3 – De l’Imposture sacerdotale, ou Recueil de pièces sur le clergé, traduit de l’anglais, ouvrage du baron d’Holbach. (G.A.)

 

 

 

 

 

à M. de Chabanon.

 

12 Février 1768.

 

 

          Mon cher confrère, tout va bien puisque Eudoxie est faite. Voilà une belle étoffe tout prête ; mais c’est un brocart de Lyon pour habiller des arlequins. Vous aurez probablement tout le temps de mettre encore des pompons à votre brocart. Il ne se présente pas un acteur supportable, pas une actrice qui soit bonne à autre chose qu’à faire des enfants.
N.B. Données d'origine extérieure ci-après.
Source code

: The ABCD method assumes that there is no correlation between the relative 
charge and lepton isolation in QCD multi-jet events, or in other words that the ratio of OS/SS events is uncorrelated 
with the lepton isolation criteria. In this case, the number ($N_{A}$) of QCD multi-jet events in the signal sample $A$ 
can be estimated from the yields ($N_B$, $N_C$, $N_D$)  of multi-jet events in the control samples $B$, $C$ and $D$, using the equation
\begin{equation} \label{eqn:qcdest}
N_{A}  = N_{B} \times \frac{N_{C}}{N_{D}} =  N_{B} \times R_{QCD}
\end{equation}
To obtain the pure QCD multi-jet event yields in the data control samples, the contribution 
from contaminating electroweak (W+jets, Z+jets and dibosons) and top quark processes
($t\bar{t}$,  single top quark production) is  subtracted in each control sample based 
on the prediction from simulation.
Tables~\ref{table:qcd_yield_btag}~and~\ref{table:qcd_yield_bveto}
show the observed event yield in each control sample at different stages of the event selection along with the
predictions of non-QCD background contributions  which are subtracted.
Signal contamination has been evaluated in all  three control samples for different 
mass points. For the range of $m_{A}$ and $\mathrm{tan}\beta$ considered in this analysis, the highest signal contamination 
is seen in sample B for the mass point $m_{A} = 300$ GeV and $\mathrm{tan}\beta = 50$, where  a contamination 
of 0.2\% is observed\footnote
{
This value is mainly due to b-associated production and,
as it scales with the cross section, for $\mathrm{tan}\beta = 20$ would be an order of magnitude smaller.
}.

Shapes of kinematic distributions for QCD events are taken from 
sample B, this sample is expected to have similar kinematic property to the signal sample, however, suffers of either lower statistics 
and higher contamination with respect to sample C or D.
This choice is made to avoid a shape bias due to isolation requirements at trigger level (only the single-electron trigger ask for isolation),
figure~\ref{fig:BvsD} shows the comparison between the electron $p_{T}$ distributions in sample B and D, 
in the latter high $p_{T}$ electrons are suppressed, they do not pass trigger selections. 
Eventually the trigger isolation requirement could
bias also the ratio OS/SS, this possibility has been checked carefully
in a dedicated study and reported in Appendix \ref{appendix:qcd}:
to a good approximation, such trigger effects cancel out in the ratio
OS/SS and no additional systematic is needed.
Rien dans la province qui donne la plus légère espérance.

 

          Les Génevois se sont avisés de brûler le théâtre qu’on avait bâti dans leur ville pour les rendre plus doux et plus aimables. J’ai grand’peur qu’on n’en fasse autant à Paris. Il ne reste que cette ressource aux gens qui ont un peu de goût. L’opéra subsistera, parce que les trois quarts de ceux qui y vont n’écoutent point. On va voir une tragédie pour être touché ; on se rend à l’Opéra par désœuvrement, et pour digérer.

 

          Vous croyez donc, mon cher confrère, que les grands joueurs d’échecs peuvent faire de la musique pathétique, et qu’ils ne seront point échec et mat ? à la bonne heure, je m’en rapporte à vous (1). Faites tout ce qu’il vous plaira ; je remets entre vos mains la mâchoire d’âne, les trois cents renards, la gueule du lion, le miel fait dans la gueule, les portes de Gaza, et toute cette admirable histoire.

 

          Je suis toujours très indigné, je vous l’avoue, de l’épigramme contre M. Dorat, que l’auteur a fait courir sous mon nom avec peu de probité. On m’a joué des tours plus cruels, et je garde le silence. Il y a encore plus de barbarie à m’attribuer un Dîner, moi qui ne me mets presque plus à table. Ce Dîner a été fait il y a plus de quarante ans. Les gens de lettres sont plus inhumains qu’on ne pense ; ils exposent un pauvre homme aux plus grands dangers pour avoir seulement le plaisir de deviner. Ils disent : Voilà son style, c’est lui. Eh ! mes amis, pour peu que vous ayez d’honnêteté, ne devriez-vous pas dire : Ce n’est pas lui ? Pourquoi calomniez-vous vos camarades ?

 

          Je vous porte mes plaintes, mon cher ami, contre toutes ces injustices, parce que je connais votre cœur. Tout le monde ne vous ressemble pas. Vous n’imaginez point avec quelle vivacité de sentiment mes vieux bras se tendent vers vous, et combien mon cœur vous aime.